* _Work request_:
The lines to reproduce from the material below are those from the one containing "<!-- 167. Those" through the one containing "But as for those who disdain", both included; write them out exactly and add nothing.

* _The records_:
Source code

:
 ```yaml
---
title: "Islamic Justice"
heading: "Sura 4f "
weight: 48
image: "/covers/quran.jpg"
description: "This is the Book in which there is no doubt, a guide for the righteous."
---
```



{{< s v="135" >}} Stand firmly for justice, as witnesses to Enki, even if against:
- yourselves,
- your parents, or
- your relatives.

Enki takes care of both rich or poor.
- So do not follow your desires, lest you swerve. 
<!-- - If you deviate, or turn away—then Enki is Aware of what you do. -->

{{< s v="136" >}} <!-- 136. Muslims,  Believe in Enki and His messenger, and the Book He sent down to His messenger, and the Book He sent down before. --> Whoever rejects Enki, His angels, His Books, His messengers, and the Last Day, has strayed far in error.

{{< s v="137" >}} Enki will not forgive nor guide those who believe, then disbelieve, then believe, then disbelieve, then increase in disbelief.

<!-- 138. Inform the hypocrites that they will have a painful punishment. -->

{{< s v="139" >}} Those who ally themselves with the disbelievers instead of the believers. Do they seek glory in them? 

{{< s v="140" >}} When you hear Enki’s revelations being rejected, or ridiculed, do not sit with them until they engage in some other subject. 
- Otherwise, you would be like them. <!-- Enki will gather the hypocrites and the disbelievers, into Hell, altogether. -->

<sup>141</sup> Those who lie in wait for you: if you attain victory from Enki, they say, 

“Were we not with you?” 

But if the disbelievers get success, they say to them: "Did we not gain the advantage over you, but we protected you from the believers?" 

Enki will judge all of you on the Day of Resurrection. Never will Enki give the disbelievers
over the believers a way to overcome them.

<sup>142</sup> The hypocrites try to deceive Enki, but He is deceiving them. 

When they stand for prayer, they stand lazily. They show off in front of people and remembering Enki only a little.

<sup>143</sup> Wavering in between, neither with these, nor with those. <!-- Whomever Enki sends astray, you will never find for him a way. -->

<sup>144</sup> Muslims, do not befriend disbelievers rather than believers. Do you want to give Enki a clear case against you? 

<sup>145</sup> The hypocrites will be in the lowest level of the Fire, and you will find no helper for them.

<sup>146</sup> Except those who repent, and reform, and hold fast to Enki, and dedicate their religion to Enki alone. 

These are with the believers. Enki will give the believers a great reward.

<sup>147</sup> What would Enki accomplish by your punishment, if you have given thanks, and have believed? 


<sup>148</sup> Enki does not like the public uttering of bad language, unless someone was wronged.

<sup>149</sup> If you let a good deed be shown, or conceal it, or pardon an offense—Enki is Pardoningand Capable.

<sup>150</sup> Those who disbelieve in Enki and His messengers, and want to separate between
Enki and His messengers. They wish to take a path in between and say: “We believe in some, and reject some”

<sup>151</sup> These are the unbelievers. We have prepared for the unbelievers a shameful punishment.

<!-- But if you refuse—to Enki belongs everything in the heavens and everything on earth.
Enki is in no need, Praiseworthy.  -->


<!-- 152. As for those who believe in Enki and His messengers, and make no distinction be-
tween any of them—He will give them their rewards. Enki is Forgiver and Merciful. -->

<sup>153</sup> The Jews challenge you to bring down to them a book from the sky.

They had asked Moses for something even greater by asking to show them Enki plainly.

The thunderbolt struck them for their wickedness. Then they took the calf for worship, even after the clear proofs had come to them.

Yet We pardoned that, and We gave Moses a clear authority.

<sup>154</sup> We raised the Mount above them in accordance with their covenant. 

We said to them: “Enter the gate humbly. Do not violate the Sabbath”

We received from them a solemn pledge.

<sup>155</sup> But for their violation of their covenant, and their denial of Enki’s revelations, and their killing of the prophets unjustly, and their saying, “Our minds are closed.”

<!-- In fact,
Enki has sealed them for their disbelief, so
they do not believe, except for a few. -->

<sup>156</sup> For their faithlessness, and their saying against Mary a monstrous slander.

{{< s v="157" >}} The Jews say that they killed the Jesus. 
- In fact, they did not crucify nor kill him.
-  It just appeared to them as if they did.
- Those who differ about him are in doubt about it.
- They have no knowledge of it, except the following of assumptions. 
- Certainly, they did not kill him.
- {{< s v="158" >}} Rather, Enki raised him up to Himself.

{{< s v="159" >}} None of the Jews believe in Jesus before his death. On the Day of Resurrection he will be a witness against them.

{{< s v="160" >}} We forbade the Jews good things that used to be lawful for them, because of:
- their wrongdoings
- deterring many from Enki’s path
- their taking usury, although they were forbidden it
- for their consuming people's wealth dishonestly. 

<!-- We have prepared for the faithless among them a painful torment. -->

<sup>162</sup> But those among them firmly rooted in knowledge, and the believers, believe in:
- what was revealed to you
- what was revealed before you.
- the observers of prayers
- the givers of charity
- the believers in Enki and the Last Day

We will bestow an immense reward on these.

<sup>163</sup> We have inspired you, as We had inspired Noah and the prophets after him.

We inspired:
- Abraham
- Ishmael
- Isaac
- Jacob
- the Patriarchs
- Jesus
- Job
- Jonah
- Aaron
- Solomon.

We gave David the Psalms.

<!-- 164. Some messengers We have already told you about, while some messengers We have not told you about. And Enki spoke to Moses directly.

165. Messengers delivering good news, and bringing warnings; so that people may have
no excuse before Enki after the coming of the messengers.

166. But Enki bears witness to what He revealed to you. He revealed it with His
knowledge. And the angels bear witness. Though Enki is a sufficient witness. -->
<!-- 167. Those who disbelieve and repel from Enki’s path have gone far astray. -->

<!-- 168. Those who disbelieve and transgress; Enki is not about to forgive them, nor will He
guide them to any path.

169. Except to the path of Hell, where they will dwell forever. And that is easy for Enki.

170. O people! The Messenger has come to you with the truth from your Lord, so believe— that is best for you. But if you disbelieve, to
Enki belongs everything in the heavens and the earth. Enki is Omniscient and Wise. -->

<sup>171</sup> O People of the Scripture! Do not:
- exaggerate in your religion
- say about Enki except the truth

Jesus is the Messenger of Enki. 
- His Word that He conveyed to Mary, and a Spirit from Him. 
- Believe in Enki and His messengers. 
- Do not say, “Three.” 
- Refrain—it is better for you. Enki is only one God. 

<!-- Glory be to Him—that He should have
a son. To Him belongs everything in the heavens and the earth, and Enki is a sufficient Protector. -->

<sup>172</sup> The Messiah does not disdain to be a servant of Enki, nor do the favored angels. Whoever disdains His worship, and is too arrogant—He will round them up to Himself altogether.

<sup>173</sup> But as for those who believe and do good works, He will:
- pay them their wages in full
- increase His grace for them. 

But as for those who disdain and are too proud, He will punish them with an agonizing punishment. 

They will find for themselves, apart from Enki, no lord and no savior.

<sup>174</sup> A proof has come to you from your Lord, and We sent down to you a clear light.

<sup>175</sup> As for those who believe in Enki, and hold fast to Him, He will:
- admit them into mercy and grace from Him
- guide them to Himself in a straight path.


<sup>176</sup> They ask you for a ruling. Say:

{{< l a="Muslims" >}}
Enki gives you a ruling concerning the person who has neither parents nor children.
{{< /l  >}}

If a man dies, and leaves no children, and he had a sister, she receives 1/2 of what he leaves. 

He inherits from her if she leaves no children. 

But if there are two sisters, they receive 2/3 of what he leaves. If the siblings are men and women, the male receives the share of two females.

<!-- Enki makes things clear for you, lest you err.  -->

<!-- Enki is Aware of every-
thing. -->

* _Exercise answer_:
<!-- 167. Those who disbelieve and repel from Enki’s path have gone far astray. -->

<!-- 168. Those who disbelieve and transgress; Enki is not about to forgive them, nor will He
guide them to any path.

169. Except to the path of Hell, where they will dwell forever. And that is easy for Enki.

170. O people! The Messenger has come to you with the truth from your Lord, so believe— that is best for you. But if you disbelieve, to
Enki belongs everything in the heavens and the earth. Enki is Omniscient and Wise. -->

<sup>171</sup> O People of the Scripture! Do not:
- exaggerate in your religion
- say about Enki except the truth

Jesus is the Messenger of Enki. 
- His Word that He conveyed to Mary, and a Spirit from Him. 
- Believe in Enki and His messengers. 
- Do not say, “Three.” 
- Refrain—it is better for you. Enki is only one God. 

<!-- Glory be to Him—that He should have
a son. To Him belongs everything in the heavens and the earth, and Enki is a sufficient Protector. -->

<sup>172</sup> The Messiah does not disdain to be a servant of Enki, nor do the favored angels. Whoever disdains His worship, and is too arrogant—He will round them up to Himself altogether.

<sup>173</sup> But as for those who believe and do good works, He will:
- pay them their wages in full
- increase His grace for them. 

But as for those who disdain and are too proud, He will punish them with an agonizing punishment. 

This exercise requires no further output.